Like many other jobs out there, parenting is one that comes with its own set of expectations. We all want to do our best and thrive much like we would at any of our other jobs. 

Parental techniques vary from family to family. As you plan for your little one, you might come up with a list of dos and don’ts for when your new family addition arrives. These might be as a result of your own experiences growing up, watching other parents or advice from parenting books and articles. 

Even as you plan to succeed at being the best parent you can be, it’s not unusual for things to take a different turn when the baby comes.

Unmet expectations

As my daughter comes into her own, I’ve had to reconcile myself to the fact that my plans for how I raise her might need to change. You see, there are no cookie-cutter children. Their behaviour will vary depending on their character traits and the environment they are exposed to. This means that you can’t take your planned parental strategies and techniques and apply them to your child blindly. There will be times when they fail to meet your expectations and you have to adjust accordingly. 

Neither your child’s behaviour nor the failure of your parental expectations is a representation of how good of a parent you are. 

 Strive to the best parent you can be (Photo: Shutterstock)

It’s okay to make mistakes

Just as you apply trial and error to different aspects of your life, you will need to do the same when it comes to raising your child.

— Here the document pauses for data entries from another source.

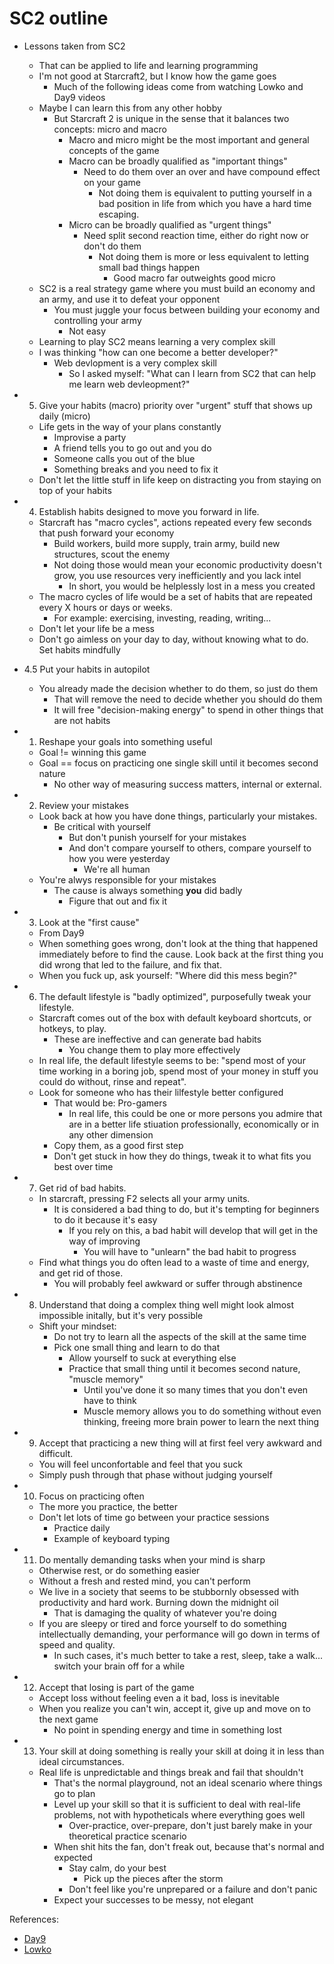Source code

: # SC2 outline

- Lessons taken from SC2
  - That can be applied to life and learning programming
  - I'm not good at Starcraft2, but I know how the game goes
    - Much of the following ideas come from watching Lowko and Day9 videos
  - Maybe I can learn this from any other hobby
    - But Starcraft 2 is unique in the sense that it balances two concepts: micro and macro
      - Macro and micro might be the most important and general concepts of the game
      - Macro can be broadly qualified as "important things"
        - Need to do them over an over and have compound effect on your game
          - Not doing them is equivalent to putting yourself in a bad position in life from which you have a hard time escaping.
      - Micro can be broadly qualified as "urgent things"
        - Need split second reaction time, either do right now or don't do them
          - Not doing them is more or less equivalent to letting small bad things happen
            - Good macro far outweights good micro
  - SC2 is a real strategy game where you must build an economy and an army, and use it to defeat your opponent
    - You must juggle your focus between building your economy and controlling your army
      - Not easy
  - Learning to play SC2 means learning a very complex skill
  - I was thinking "how can one become a better developer?"
    - Web devlopment is a very complex skill
      - So I asked myself: "What can I learn from SC2 that can help me learn web devleopment?"


- 5. Give your habits (macro) priority over "urgent" stuff that shows up daily (micro)
  - Life gets in the way of your plans constantly
    - Improvise a party
    - A friend tells you to go out and you do
    - Someone calls you out of the blue
    - Something breaks and you need to fix it
  - Don't let the little stuff in life keep on distracting you from staying on top of your habits

- 4. Establish habits designed to move you forward in life.
  - Starcraft has "macro cycles", actions repeated every few seconds that push forward your economy
    - Build workers, build more supply, train army, build new structures, scout the enemy
    - Not doing those would mean your economic productivity doesn't grow, you use resources very inefficiently and you lack intel
      - In short, you would be helplessly lost in a mess you created
  - The macro cycles of life would be a set of habits that are repeated every X hours or days or weeks.
    - For example: exercising, investing, reading, writing...
  - Don't let your life be a mess
  - Don't go aimless on your day to day, without knowing what to do. Set habits mindfully

- 4.5 Put your habits in autopilot
  - You already made the decision whether to do them, so just do them
    - That will remove the need to decide whether you should do them
    - It will free "decision-making energy" to spend in other things that are not habits

- 1. Reshape your goals into something useful
  - Goal != winning this game
  - Goal == focus on practicing one single skill until it becomes second nature
    - No other way of measuring success matters, internal or external.

- 2. Review your mistakes
  - Look back at how you have done things, particularly your mistakes.
    - Be critical with yourself
      - But don't punish yourself for your mistakes
      - And don't compare yourself to others, compare yourself to how you were yesterday
        - We're all human
  - You're alwys responsible for your mistakes
    - The cause is always something **you** did badly
      - Figure that out and fix it

- 3. Look at the "first cause"
  - From Day9
  - When something goes wrong, don't look at the thing that happened immediately before to find the cause. Look back at the first thing you did wrong that led to the failure, and fix that.
  - When you fuck up, ask yourself: "Where did this mess begin?"

- 6. The default lifestyle is "badly optimized", purposefully tweak your lifestyle.
  - Starcraft comes out of the box with default keyboard shortcuts, or hotkeys, to play.
    - These are ineffective and can generate bad habits
      - You change them to play more effectively
  - In real life, the default lifestyle seems to be: "spend most of your time working in a boring job, spend most of your money in stuff you could do without, rinse and repeat".
  - Look for someone who has their lilfestyle better configured
    - That would be: Pro-gamers
      - In real life, this could be one or more persons you admire that are in a better life stiuation professionally, economically or in any other dimension
    - Copy them, as a good first step
    - Don't get stuck in how they do things, tweak it to what fits you best over time

- 7. Get rid of bad habits.
  - In starcraft, pressing F2 selects all your army units.
    - It is considered a bad thing to do, but it's tempting for beginners to do it because it's easy
      - If you rely on this, a bad habit will develop that will get in the way of improving
        - You will have to "unlearn" the bad habit to progress
  - Find what things you do often lead to a waste of time and energy, and get rid of those.
    - You will probably feel awkward or suffer through abstinence

- 8. Understand that doing a complex thing well might look almost impossible initally, but it's very possible
  - Shift your mindset:
    - Do not try to learn all the aspects of the skill at the same time
    - Pick one small thing and learn to do that
      - Allow yourself to suck at everything else
      - Practice that small thing until it becomes second nature, "muscle memory"
        - Until you've done it so many times that you don't even have to think
        - Muscle memory allows you to do something without even thinking, freeing more brain power to learn the next thing

- 9. Accept that practicing a new thing will at first feel very awkward and difficult.
  - You will feel unconfortable and feel that you suck
  - Simply push through that phase without judging yourself

- 10. Focus on practicing often
  - The more you practice, the better
  - Don't let lots of time go between your practice sessions
    - Practice daily
    - Example of keyboard typing

- 11. Do mentally demanding tasks when your mind is sharp
  - Otherwise rest, or do something easier
  - Without a fresh and rested mind, you can't perform
  - We live in a society that seems to be stubbornly obsessed with productivity and hard work. Burning down the midnight oil
    - That is damaging the quality of whatever you're doing
  - If you are sleepy or tired and force yourself to do something intellectually demanding, your performance will go down in terms of speed and quality.
    - In such cases, it's much better to take a rest, sleep, take a walk... switch your brain off for a while

- 12. Accept that losing is part of the game
  - Accept loss without feeling even a it bad, loss is inevitable
  - When you realize you can't win, accept it, give up and move on to the next game
    - No point in spending energy and time in something lost

- 13. Your skill at doing something is really your skill at doing it in less than ideal circumstances.
  - Real life is unpredictable and things break and fail that shouldn't
    - That's the normal playground, not an ideal scenario where things go to plan
    - Level up your skill so that it is sufficient to deal with real-life problems, not with hypotheticals where everything goes well
      - Over-practice, over-prepare, don't just barely make in your theoretical practice scenario
    - When shit hits the fan, don't freak out, because that's normal and expected
      - Stay calm, do your best
        - Pick up the pieces after the storm
      - Don't feel like you're unprepared or a failure and don't panic
    - Expect your successes to be messy, not elegant

References:

- [Day9](https://www.youtube.com/channel/UCaxar6TBM-94_ezoS00fLkA)
- [Lowko](https://www.youtube.com/channel/UCZNTsLA6t6bRoj-5QRmqt_w)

There will be times when your plans for bringing up the “perfect” child and being the “perfect” parent fall through. But you need not beat yourself up for it. 

As you and your child try to deal with each other, it will take time to find the best way to communicate and solve problems that will arise. However, you shouldn’t lose heart. Trust your instincts and you will get through whatever life throws at you. And if something you tried didn’t work out, now or in the past, don’t give up. Look for alternatives. 

Remember, it’s normal to feel overwhelmed, angry, inadequate, guilty, confused, inadequate and worried. But as a parent, your intuition is sharpened so trust your instincts.

Avoid comparisons

No matter what you see on TV, online or in books or magazines, there is no such thing as a perfect parent. What many parents post on their social media are just highlights and not a true representation of what their day to day life looks like. So don’t beat yourself up if your daughter’s hair doesn’t look perfect all the time or your son’s clothes are torn and faded as if you never buy him new ones. 

All children will, at one point or the other, throw a tantrum in public and that’s okay. Many times the tantrum is a way for your child to express their emotions which they wouldn’t otherwise know how to address. That you ignore the tantrum and let your child settle down before attempting to sort out their problem doesn’t make you a worse parent than any other parent.

 Adjust your parenting strategies to each child's temperament (Photo: Shutterstock)

The perfect parent doesn’t exist. All parents face challenges when raising their children, no matter what they might want you to believe. Keep the following in mind: 

Try different parenting techniques and find what best suits you and your child. Seek the support of other parents and experts if you feel you need extra help.

Avoid overcompensating for the past. Unless your parents were pure evil, they did their best in raising you and you’re free to choose a different path. However, avoid purposefully pressuring yourself to be a perfect parent. Learn from the past and forgive yourself when things don’t work out.

Don’t give too much importance to unsolicited advice. Turn a deaf ear to people who tell you what you should or shouldn’t do as a parent. Find your way.

Be a flexible parent. Since you have your preferences, adapt them to your child’s needs. Manage your expectations. Don’t try to measure your worth as a parent or individual on how your child turns out.